Affordability Crisis: We did this.

Andreas Mueller
  • Real Estate Agent
  • Nashville, TN
Posted


Welcome to the Skeptical Investor weekly article, right here on BP! 
A frank, hopefully insightful, dive into real estate and financial markets. From one real estate investor to another.

-------

This week, we’re talkin’ affordability, the new buzzword de jour. How did we get here? I place blame. I’m calling out names. I’m getting a little sassy.

You won’t want to miss this.

*** And yes, yes, I realize much of today’s piece is a little oversimplified, but hell this is a weekly newsletter, not a PhD, so hold your comments for my inbox.

Now, let’s get into it.

-------

Today’s Interest Rate: 6.29%

(👇.07% from this time last week, 30-yr mortgage)

-------

The Weekly 3 in News:
  • - Putting housing prices and affordability in perspective: Home prices rose faster from 1977 to 1979 than from 2020-2022, and with mortgage rates rising from 8% to 13%! And 1943-1947 was actually the hottest home price growth on record in the US. We have actually seen this movie before (Mohtasahmi).
  • - More Perspective: owning and holding assets is resilient in any economy. Consider this. Imagine you had the WORST timing ever. You invested the day before the 2000 crash. Then the day before the 2008 crash. Then the day before the 2020 crash. Then the day before the 2022 crash. You’d still be up over 200% today if you held and played the OWNERSHIP game (MarketHustle). Just own assets, I choose real estate.
  • - As seen on the interwebs: when investing in someone else’s real estate deal. The devil’s in the details. Always read it!
------- Affordability: What Happened?

Happy Monday y’all!

I’m feeling a little under the weather, so, I’m taking it out on my keyboard.

And on top of that, I have to move tomorrow (more on that next week).

So, excuse me for being a little punchy kicky.
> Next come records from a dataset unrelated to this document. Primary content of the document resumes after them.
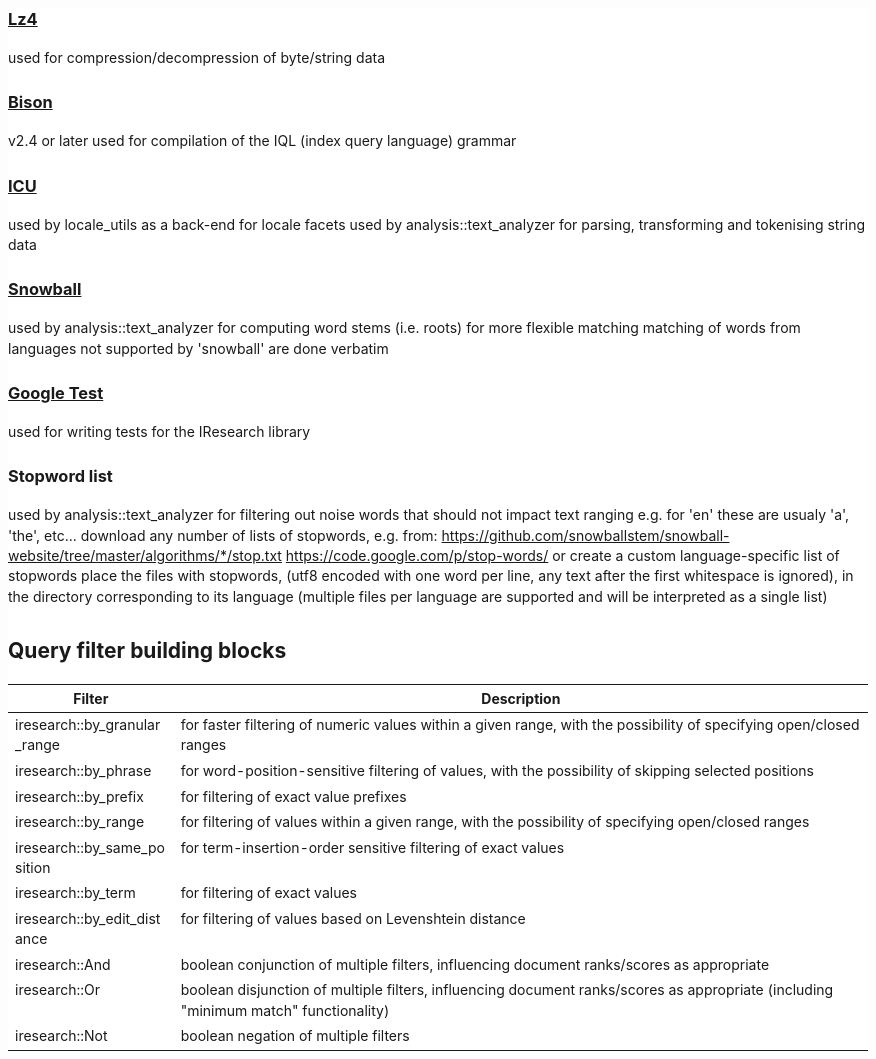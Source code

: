 ### [Lz4](https://code.google.com/p/lz4)
used for compression/decompression of byte/string data

### [Bison](https://www.gnu.org/software/bison)
v2.4 or later
used for compilation of the IQL (index query language) grammar

### [ICU](http://site.icu-project.org/download)
used by locale_utils as a back-end for locale facets
used by analysis::text_analyzer for parsing, transforming and tokenising string data

### [Snowball](http://snowball.tartarus.org)
used by analysis::text_analyzer for computing word stems (i.e. roots) for more flexible matching
matching of words from languages not supported by 'snowball' are done verbatim

### [Google Test](https://code.google.com/p/googletest)
used for writing tests for the IResearch library

### Stopword list
used by analysis::text_analyzer for filtering out noise words that should not impact text ranging
e.g. for 'en' these are usualy 'a', 'the', etc...
download any number of lists of stopwords, e.g. from:
https://github.com/snowballstem/snowball-website/tree/master/algorithms/*/stop.txt
https://code.google.com/p/stop-words/
or create a custom language-specific list of stopwords
place the files with stopwords, (utf8 encoded with one word per line, any text after
the first whitespace is ignored), in the directory corresponding to its language
(multiple files per language are supported and will be interpreted as a single list)


## Query filter building blocks
| Filter    |       Description    |          
|-----------|----------------------|
|iresearch::by_granular_range|for faster filtering of numeric values within a given range, with the possibility of specifying open/closed ranges
|iresearch::by_phrase|for word-position-sensitive filtering of values, with the possibility of skipping selected positions
|iresearch::by_prefix|for filtering of exact value prefixes
|iresearch::by_range|for filtering of values within a given range, with the possibility of specifying open/closed ranges
|iresearch::by_same_position|for term-insertion-order sensitive filtering of exact values
|iresearch::by_term|for filtering of exact values
|iresearch::by_edit_distance|for filtering of values based on Levenshtein distance
|iresearch::And|boolean conjunction of multiple filters, influencing document ranks/scores as appropriate
|iresearch::Or|boolean disjunction of multiple filters, influencing document ranks/scores as appropriate (including "minimum match" functionality)
|iresearch::Not|boolean negation of multiple filters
And with that, let me tell you a story of how we got here to this affordability crisis.

And how it relates to real estate.

It’s a doosy.

The Fed Cut, But Mortgage Rates Aren’t Down?

What a difference a week makes! After the Fed cut rates again last week, mortgage rates are now down to ….

Hey, wait a minute!

They’re not down at all!

That’s right, and readers of this newsletter knew this.

The bond market had already priced in a Fed rate cut in December. And investors in markets are forward-looking.

For 2026, 2 more cuts are now priced in: one in the Summer and one in the Fall.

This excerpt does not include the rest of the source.